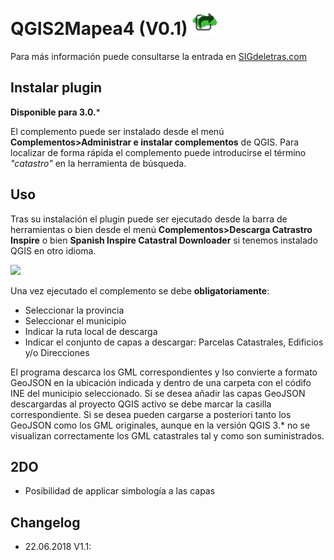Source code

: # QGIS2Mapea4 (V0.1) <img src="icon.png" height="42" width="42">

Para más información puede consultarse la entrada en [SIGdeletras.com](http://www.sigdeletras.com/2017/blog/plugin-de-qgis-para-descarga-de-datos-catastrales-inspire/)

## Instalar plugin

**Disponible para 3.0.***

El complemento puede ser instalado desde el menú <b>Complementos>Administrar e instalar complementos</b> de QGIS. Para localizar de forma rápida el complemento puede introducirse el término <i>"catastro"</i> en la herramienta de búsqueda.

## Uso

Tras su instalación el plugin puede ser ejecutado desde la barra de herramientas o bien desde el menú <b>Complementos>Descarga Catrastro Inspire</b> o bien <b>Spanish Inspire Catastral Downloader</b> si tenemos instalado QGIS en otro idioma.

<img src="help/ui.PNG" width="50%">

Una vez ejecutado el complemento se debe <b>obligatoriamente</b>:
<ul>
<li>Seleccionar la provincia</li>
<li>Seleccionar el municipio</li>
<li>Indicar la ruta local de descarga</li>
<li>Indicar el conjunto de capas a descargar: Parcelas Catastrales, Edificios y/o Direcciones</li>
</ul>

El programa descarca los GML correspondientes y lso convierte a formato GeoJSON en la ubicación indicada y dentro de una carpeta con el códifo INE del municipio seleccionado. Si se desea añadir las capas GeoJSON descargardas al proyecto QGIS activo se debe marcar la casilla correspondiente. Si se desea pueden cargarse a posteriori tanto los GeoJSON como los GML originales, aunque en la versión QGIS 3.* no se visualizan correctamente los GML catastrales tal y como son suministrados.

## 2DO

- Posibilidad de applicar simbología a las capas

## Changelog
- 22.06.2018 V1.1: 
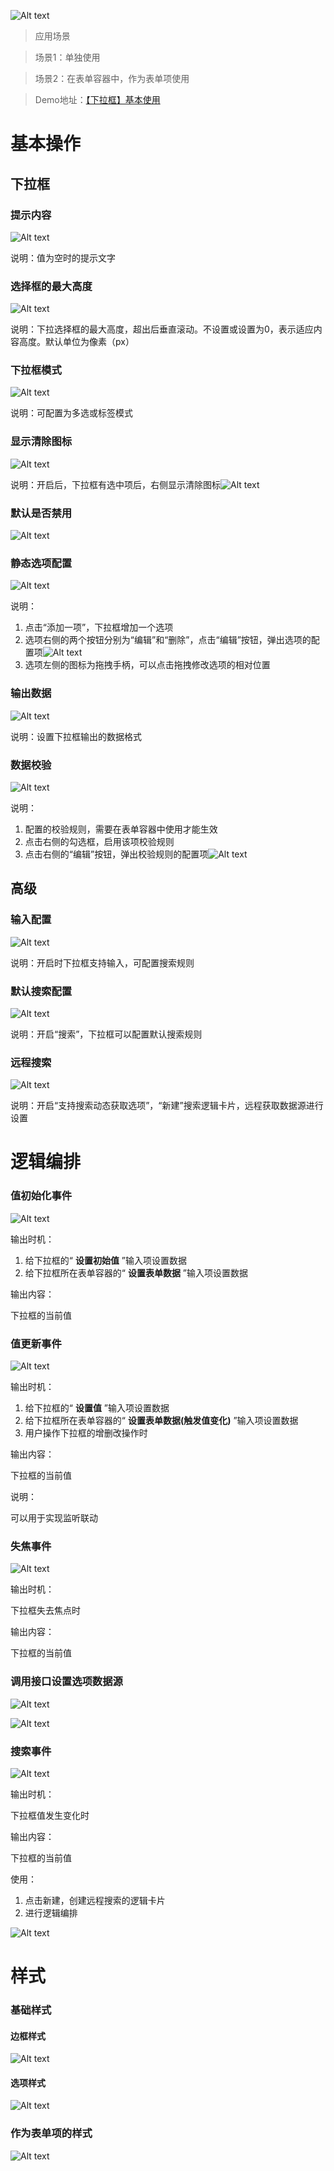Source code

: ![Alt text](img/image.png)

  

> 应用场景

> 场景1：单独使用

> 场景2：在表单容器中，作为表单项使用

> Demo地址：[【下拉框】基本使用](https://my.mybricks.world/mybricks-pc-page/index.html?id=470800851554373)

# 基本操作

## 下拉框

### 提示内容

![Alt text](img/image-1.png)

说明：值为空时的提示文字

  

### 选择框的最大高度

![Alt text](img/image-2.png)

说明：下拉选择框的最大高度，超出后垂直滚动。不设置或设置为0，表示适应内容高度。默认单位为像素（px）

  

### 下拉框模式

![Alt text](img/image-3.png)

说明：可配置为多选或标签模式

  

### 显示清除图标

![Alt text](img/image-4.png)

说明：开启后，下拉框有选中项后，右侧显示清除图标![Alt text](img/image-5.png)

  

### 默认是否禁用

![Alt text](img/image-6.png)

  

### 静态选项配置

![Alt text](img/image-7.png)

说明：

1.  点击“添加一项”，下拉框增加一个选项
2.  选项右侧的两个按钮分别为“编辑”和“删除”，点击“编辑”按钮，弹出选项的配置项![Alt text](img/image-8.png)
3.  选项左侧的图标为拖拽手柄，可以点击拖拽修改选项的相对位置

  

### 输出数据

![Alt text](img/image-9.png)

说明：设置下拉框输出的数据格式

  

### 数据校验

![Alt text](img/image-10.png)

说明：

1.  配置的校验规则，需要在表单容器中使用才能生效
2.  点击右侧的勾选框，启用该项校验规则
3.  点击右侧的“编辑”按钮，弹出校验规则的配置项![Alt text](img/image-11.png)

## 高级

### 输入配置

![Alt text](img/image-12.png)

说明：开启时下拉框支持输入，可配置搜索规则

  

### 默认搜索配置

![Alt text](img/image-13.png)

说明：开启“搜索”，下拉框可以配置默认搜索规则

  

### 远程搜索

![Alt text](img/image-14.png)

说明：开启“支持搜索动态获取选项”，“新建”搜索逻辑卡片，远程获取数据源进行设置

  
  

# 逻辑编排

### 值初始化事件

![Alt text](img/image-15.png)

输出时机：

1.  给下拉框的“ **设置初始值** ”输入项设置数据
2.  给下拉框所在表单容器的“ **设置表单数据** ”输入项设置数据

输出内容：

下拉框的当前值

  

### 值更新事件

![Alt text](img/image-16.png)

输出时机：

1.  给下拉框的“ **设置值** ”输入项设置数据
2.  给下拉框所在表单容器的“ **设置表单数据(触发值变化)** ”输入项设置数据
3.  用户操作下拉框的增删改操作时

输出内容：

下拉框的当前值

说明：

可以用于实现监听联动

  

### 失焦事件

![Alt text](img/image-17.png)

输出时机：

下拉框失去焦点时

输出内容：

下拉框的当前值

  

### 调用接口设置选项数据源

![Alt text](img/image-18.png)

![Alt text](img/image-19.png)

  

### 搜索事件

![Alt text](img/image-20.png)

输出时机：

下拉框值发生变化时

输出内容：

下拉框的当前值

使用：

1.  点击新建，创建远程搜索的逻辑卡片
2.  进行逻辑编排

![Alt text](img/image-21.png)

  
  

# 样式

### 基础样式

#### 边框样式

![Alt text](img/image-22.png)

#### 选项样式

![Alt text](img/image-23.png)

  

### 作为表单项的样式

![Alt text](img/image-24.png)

◇ ◇ ◇

• How to complete this task:
Could you repeat all of the material exactly? Pictures should not be copied.

• Answer to this task:
Source code

: # QGIS2Mapea4 (V0.1) <img src="icon.png" height="42" width="42">

Para más información puede consultarse la entrada en [SIGdeletras.com](http://www.sigdeletras.com/2017/blog/plugin-de-qgis-para-descarga-de-datos-catastrales-inspire/)

## Instalar plugin

**Disponible para 3.0.***

El complemento puede ser instalado desde el menú <b>Complementos>Administrar e instalar complementos</b> de QGIS. Para localizar de forma rápida el complemento puede introducirse el término <i>"catastro"</i> en la herramienta de búsqueda.

## Uso

Tras su instalación el plugin puede ser ejecutado desde la barra de herramientas o bien desde el menú <b>Complementos>Descarga Catrastro Inspire</b> o bien <b>Spanish Inspire Catastral Downloader</b> si tenemos instalado QGIS en otro idioma.

<img src="help/ui.PNG" width="50%">

Una vez ejecutado el complemento se debe <b>obligatoriamente</b>:
<ul>
<li>Seleccionar la provincia</li>
<li>Seleccionar el municipio</li>
<li>Indicar la ruta local de descarga</li>
<li>Indicar el conjunto de capas a descargar: Parcelas Catastrales, Edificios y/o Direcciones</li>
</ul>

El programa descarca los GML correspondientes y lso convierte a formato GeoJSON en la ubicación indicada y dentro de una carpeta con el códifo INE del municipio seleccionado. Si se desea añadir las capas GeoJSON descargardas al proyecto QGIS activo se debe marcar la casilla correspondiente. Si se desea pueden cargarse a posteriori tanto los GeoJSON como los GML originales, aunque en la versión QGIS 3.* no se visualizan correctamente los GML catastrales tal y como son suministrados.

## 2DO

- Posibilidad de applicar simbología a las capas

## Changelog
- 22.06.2018 V1.1: 
Source code

: ![Alt text](img/image.png)

  

> 应用场景

> 场景1：单独使用

> 场景2：在表单容器中，作为表单项使用

> Demo地址：[【下拉框】基本使用](https://my.mybricks.world/mybricks-pc-page/index.html?id=470800851554373)

# 基本操作

## 下拉框

### 提示内容

![Alt text](img/image-1.png)

说明：值为空时的提示文字

  

### 选择框的最大高度

![Alt text](img/image-2.png)

说明：下拉选择框的最大高度，超出后垂直滚动。不设置或设置为0，表示适应内容高度。默认单位为像素（px）

  

### 下拉框模式

![Alt text](img/image-3.png)

说明：可配置为多选或标签模式

  

### 显示清除图标

![Alt text](img/image-4.png)

说明：开启后，下拉框有选中项后，右侧显示清除图标![Alt text](img/image-5.png)

  

### 默认是否禁用

![Alt text](img/image-6.png)

  

### 静态选项配置

![Alt text](img/image-7.png)

说明：

1.  点击“添加一项”，下拉框增加一个选项
2.  选项右侧的两个按钮分别为“编辑”和“删除”，点击“编辑”按钮，弹出选项的配置项![Alt text](img/image-8.png)
3.  选项左侧的图标为拖拽手柄，可以点击拖拽修改选项的相对位置

  

### 输出数据

![Alt text](img/image-9.png)

说明：设置下拉框输出的数据格式

  

### 数据校验

![Alt text](img/image-10.png)

说明：

1.  配置的校验规则，需要在表单容器中使用才能生效
2.  点击右侧的勾选框，启用该项校验规则
3.  点击右侧的“编辑”按钮，弹出校验规则的配置项![Alt text](img/image-11.png)

## 高级

### 输入配置

![Alt text](img/image-12.png)

说明：开启时下拉框支持输入，可配置搜索规则

  

### 默认搜索配置

![Alt text](img/image-13.png)

说明：开启“搜索”，下拉框可以配置默认搜索规则

  

### 远程搜索

![Alt text](img/image-14.png)

说明：开启“支持搜索动态获取选项”，“新建”搜索逻辑卡片，远程获取数据源进行设置

  
  

# 逻辑编排

### 值初始化事件

![Alt text](img/image-15.png)

输出时机：

1.  给下拉框的“ **设置初始值** ”输入项设置数据
2.  给下拉框所在表单容器的“ **设置表单数据** ”输入项设置数据

输出内容：

下拉框的当前值

  

### 值更新事件

![Alt text](img/image-16.png)

输出时机：

1.  给下拉框的“ **设置值** ”输入项设置数据
2.  给下拉框所在表单容器的“ **设置表单数据(触发值变化)** ”输入项设置数据
3.  用户操作下拉框的增删改操作时

输出内容：

下拉框的当前值

说明：

可以用于实现监听联动

  

### 失焦事件

![Alt text](img/image-17.png)

输出时机：

下拉框失去焦点时

输出内容：

下拉框的当前值

  

### 调用接口设置选项数据源

![Alt text](img/image-18.png)

![Alt text](img/image-19.png)

  

### 搜索事件

![Alt text](img/image-20.png)

输出时机：

下拉框值发生变化时

输出内容：

下拉框的当前值

使用：

1.  点击新建，创建远程搜索的逻辑卡片
2.  进行逻辑编排

![Alt text](img/image-21.png)

  
  

# 样式

### 基础样式

#### 边框样式

![Alt text](img/image-22.png)

#### 选项样式

![Alt text](img/image-23.png)

  

### 作为表单项的样式

![Alt text](img/image-24.png)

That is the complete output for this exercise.